→ **INFORMATION**:
---------------

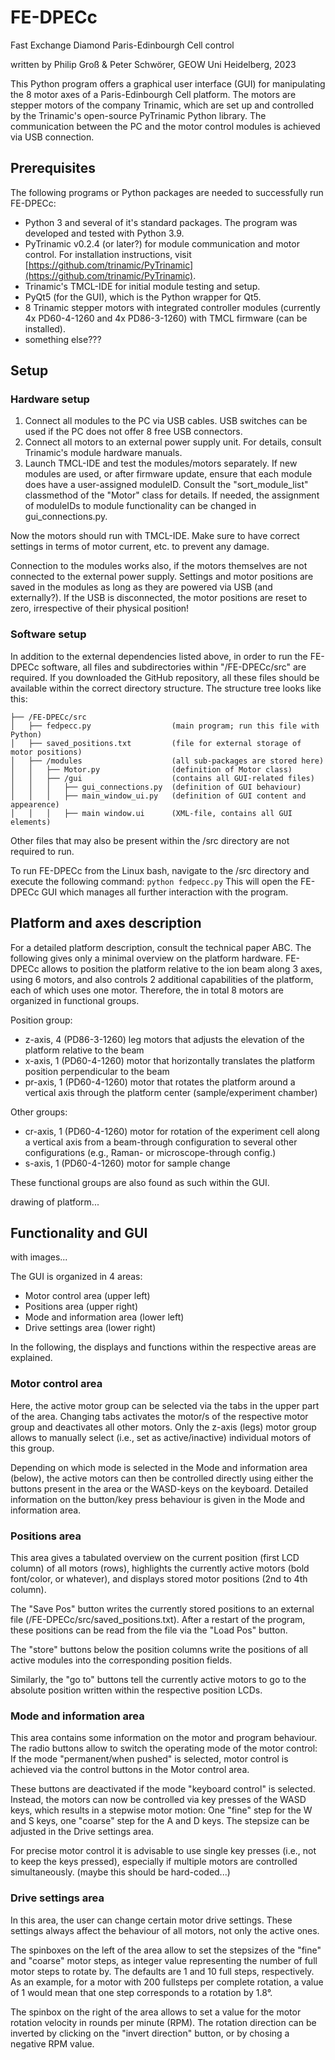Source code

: # FE-DPECc
Fast Exchange Diamond Paris-Edinbourgh Cell control

written by Philip Groß & Peter Schwörer, GEOW Uni Heidelberg, 2023

This Python program offers a graphical user interface (GUI) for manipulating the 8 motor axes of a Paris-Edinbourgh Cell platform. The motors are stepper motors of the company Trinamic, which are set up and controlled by the Trinamic's open-source PyTrinamic Python library. The communication between the PC and the motor control modules is achieved via USB connection.


## Prerequisites

The following programs or Python packages are needed to successfully run FE-DPECc:

- Python 3 and several of it's standard packages. The program was developed and tested with Python 3.9.
- PyTrinamic v0.2.4 (or later?) for module communication and motor control. For installation instructions, visit [https://github.com/trinamic/PyTrinamic](https://github.com/trinamic/PyTrinamic).
- Trinamic's TMCL-IDE for initial module testing and setup.
- PyQt5 (for the GUI), which is the Python wrapper for Qt5.
- 8 Trinamic stepper motors with integrated controller modules (currently 4x PD60-4-1260 and 4x PD86-3-1260) with TMCL firmware (can be installed).
- something else???


## Setup

### Hardware setup

1. Connect all modules to the PC via USB cables. USB switches can be used if the PC does not offer 8 free USB connectors.
2. Connect all motors to an external power supply unit. For details, consult Trinamic's module hardware manuals.
3. Launch TMCL-IDE and test the modules/motors separately. If new modules are used, or after firmware update, ensure that each module does have a user-assigned moduleID. Consult the "sort_module_list" classmethod of the "Motor" class for details. If needed, the assignment of moduleIDs to module functionality can be changed in gui_connections.py.

Now the motors should run with TMCL-IDE. Make sure to have correct settings in terms of motor current, etc. to prevent any damage.

Connection to the modules works also, if the motors themselves are not connected to the external power supply. Settings and motor positions are saved in the modules as long as they are powered via USB (and externally?). If the USB is disconnected, the motor positions are reset to zero, irrespective of their physical position!

### Software setup

In addition to the external dependencies listed above, in order to run the FE-DPECc software, all files and subdirectories within "/FE-DPECc/src" are required. If you downloaded the GitHub repository, all these files should be available within the correct directory structure. The structure tree looks like this:

```
├── /FE-DPECc/src
│   ├── fedpecc.py                  (main program; run this file with Python)
│   ├── saved_positions.txt         (file for external storage of motor positions)
│   ├── /modules                    (all sub-packages are stored here)
│   │   ├── Motor.py                (definition of Motor class)
│   │   ├── /gui                    (contains all GUI-related files)
│   │   │   ├── gui_connections.py  (definition of GUI behaviour)
│   │   │   ├── main_window_ui.py   (definition of GUI content and appearence)
│   │   │   ├── main window.ui      (XML-file, contains all GUI elements)
```
        
Other files that may also be present within the /src directory are not required to run.

To run FE-DPECc from the Linux bash, navigate to the /src directory and execute the following command:
`python fedpecc.py`
This will open the FE-DPECc GUI which manages all further interaction with the program.

## Platform and axes description
For a detailed platform description, consult the technical paper ABC. The following gives only a minimal overview on the platform hardware. FE-DPECc allows to position the platform relative to the ion beam along 3 axes, using 6 motors, and also controls 2 additional capabilities of the platform, each of which uses one motor. Therefore, the in total 8 motors are organized in functional groups.

Position group:

- z-axis, 4 (PD86-3-1260) leg motors that adjusts the elevation of the platform relative to the beam
- x-axis, 1 (PD60-4-1260) motor that horizontally translates the platform position perpendicular to the beam
- pr-axis, 1 (PD60-4-1260) motor that rotates the platform around a vertical axis through the platform center (sample/experiment chamber)

Other groups:

- cr-axis, 1 (PD60-4-1260) motor for rotation of the experiment cell along a vertical axis from a beam-through configuration to several other configurations (e.g., Raman- or microscope-through config.)
- s-axis, 1 (PD60-4-1260) motor for sample change

These functional groups are also found as such within the GUI.

drawing of platform...


## Functionality and GUI
with images...

The GUI is organized in 4 areas:

- Motor control area (upper left)
- Positions area (upper right)
- Mode and information area (lower left)
- Drive settings area (lower right)

In the following, the displays and functions within the respective areas are explained.

### Motor control area
Here, the active motor group can be selected via the tabs in the upper part of the area. Changing tabs activates the motor/s of the respective motor group and deactivates all other motors. Only the z-axis (legs) motor group allows to manually select (i.e., set as active/inactive) individual motors of this group.

Depending on which mode is selected in the Mode and information area (below), the active motors can then be controlled directly using either the buttons present in the area or the WASD-keys on the keyboard. Detailed information on the button/key press behaviour is given in the Mode and information area.

### Positions area
This area gives a tabulated overview on the current position (first LCD column) of all motors (rows), highlights the currently active motors (bold font/color, or whatever), and displays stored motor positions (2nd to 4th column). 

The "Save Pos" button writes the currently stored positions to an external file (/FE-DPECc/src/saved_positions.txt). After a restart of the program, these positions can be read from the file via the "Load Pos" button.

The "store" buttons below the position columns write the positions of all active modules into the corresponding position fields.

Similarly, the "go to" buttons tell the currently active motors to go to the absolute position written within the respective position LCDs. 

### Mode and information area
This area contains some information on the motor and program behaviour. The radio buttons allow to switch the operating mode of the motor control: If the mode "permanent/when pushed" is selected, motor control is achieved via the control buttons in the Motor control area. 

These buttons are deactivated if the mode "keyboard control" is selected. Instead, the motors can now be controlled via key presses of the WASD keys, which results in a stepwise motor motion: One "fine" step for the W and S keys, one "coarse" step for the A and D keys. The stepsize can be adjusted in the Drive settings area.

For precise motor control it is advisable to use single key presses (i.e., not to keep the keys pressed), especially if multiple motors are controlled simultaneously. (maybe this should be hard-coded...)

### Drive settings area
In this area, the user can change certain motor drive settings. These settings always affect the behaviour of all motors, not only the active ones. 

The spinboxes on the left of the area allow to set the stepsizes of the "fine" and "coarse" motor steps, as integer value representing the number of full motor steps to rotate by. The defaults are 1 and 10 full steps, respectively. As an example, for a motor with 200 fullsteps per complete rotation, a value of 1 would mean that one step corresponds to a rotation by 1.8°.

The spinbox on the right of the area allows to set a value for the motor rotation velocity in rounds per minute (RPM). The rotation direction can be inverted by clicking on the "invert direction" button, or by chosing a negative RPM value.



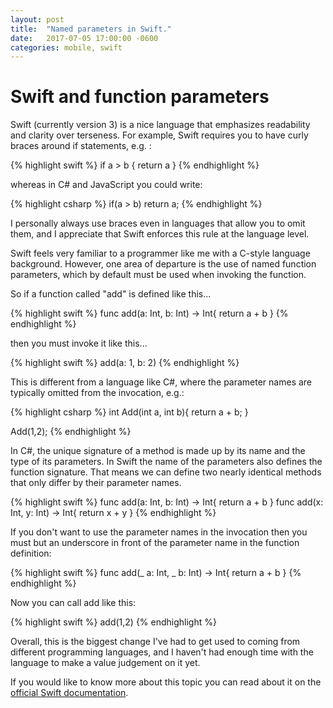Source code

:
 ```yaml
---
layout: post
title:  "Named parameters in Swift."
date:   2017-07-05 17:00:00 -0600
categories: mobile, swift
---
```


# Swift and function parameters

Swift (currently version 3) is a nice language that emphasizes readability and clarity over terseness. For example, Swift requires you to have curly braces around if statements, e.g. : 

{% highlight swift %}
if a > b {
    return a
}
{% endhighlight %}

whereas in C# and JavaScript you could write:

{% highlight csharp %}
if(a > b)
    return a;
{% endhighlight %}

I personally always use braces even in languages that allow you to omit them, and I appreciate that Swift enforces this rule at the language level.

Swift feels very familiar to a programmer like me with a C-style language background. However, one area of departure is the use of named function parameters, which by default must be used when invoking the function.

So if a function called "add" is defined like this...

{% highlight swift %}
func add(a: Int, b: Int) -> Int{
    return a + b
}
{% endhighlight %}

then you must invoke it like this...

{% highlight swift %}
add(a: 1, b: 2)
{% endhighlight %}

This is different from a language like C#, where the parameter names are typically omitted from the invocation, e.g.: 

{% highlight csharp %}
int Add(int a, int b){
    return a + b;
}

Add(1,2);
{% endhighlight %}

In C#, the unique signature of a method is made up by its name and the type of its parameters. In Swift the name of the parameters also defines the function signature. That means we can define two nearly identical methods that only differ by their parameter names.

{% highlight swift %}
func add(a: Int, b: Int) -> Int{
    return a + b
}
func add(x: Int, y: Int) -> Int{
    return x + y
}
{% endhighlight %}

If you don't want to use the parameter names in the invocation then you must but an underscore in front of the parameter name in the function definition: 

{% highlight swift %}
func add(_ a: Int, _ b: Int) -> Int{
    return a + b
}
{% endhighlight %}

Now you can call add like this:

{% highlight swift %}
add(1,2)
{% endhighlight %}

Overall, this is the biggest change I've had to get used to coming from different programming languages, and I haven't had enough time with the language to make a value judgement on it yet. 

If you would like to know more about this topic you can read about it on the [official Swift documentation][docs].

[docs]: https://developer.apple.com/library/content/documentation/Swift/Conceptual/Swift_Programming_Language/Functions.html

---------------

→ **EXERCISE DESCRIPTION**: Go through the material above and output exactly the lines from the one containing "For precise motor" through the one containing "In this area, the".

→ **PROBLEM SOLUTION**:
For precise motor control it is advisable to use single key presses (i.e., not to keep the keys pressed), especially if multiple motors are controlled simultaneously. (maybe this should be hard-coded...)

### Drive settings area
In this area, the user can change certain motor drive settings. These settings always affect the behaviour of all motors, not only the active ones. 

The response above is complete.